-- Data provided follows --

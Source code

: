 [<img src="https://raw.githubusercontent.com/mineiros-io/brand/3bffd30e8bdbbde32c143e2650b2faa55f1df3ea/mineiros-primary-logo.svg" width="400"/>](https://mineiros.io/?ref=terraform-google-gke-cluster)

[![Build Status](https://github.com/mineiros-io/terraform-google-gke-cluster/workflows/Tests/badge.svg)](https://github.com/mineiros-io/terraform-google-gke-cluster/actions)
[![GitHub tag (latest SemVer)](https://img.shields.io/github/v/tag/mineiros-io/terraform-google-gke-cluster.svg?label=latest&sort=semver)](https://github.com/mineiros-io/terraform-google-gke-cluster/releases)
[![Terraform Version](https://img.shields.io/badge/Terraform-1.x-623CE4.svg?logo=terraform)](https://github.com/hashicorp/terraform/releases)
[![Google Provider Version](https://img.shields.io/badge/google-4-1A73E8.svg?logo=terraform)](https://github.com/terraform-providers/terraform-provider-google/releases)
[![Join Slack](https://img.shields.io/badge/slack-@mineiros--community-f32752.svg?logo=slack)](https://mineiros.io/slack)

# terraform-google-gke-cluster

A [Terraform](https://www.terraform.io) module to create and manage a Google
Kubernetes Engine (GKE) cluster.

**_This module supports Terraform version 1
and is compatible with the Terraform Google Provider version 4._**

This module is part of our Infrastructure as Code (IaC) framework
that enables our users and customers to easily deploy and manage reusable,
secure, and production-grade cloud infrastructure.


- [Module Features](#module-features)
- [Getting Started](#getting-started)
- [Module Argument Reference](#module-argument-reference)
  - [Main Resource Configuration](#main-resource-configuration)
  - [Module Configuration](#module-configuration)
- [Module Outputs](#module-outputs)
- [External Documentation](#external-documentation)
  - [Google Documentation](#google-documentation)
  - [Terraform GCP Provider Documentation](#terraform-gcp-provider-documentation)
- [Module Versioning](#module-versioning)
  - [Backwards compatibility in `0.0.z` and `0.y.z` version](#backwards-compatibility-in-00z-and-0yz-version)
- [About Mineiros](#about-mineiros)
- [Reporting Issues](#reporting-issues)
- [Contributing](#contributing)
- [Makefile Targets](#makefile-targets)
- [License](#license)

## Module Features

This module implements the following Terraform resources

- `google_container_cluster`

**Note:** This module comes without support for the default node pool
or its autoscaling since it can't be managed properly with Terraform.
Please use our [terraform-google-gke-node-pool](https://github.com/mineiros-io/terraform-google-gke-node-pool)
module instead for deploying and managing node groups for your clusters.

-- Data provided concluded --

Task prompt
Find the lines that mention "Documentation" in the entries and show them.

Answer box
- [External Documentation](#external-documentation)
  - [Google Documentation](#google-documentation)
  - [Terraform GCP Provider Documentation](#terraform-gcp-provider-documentation)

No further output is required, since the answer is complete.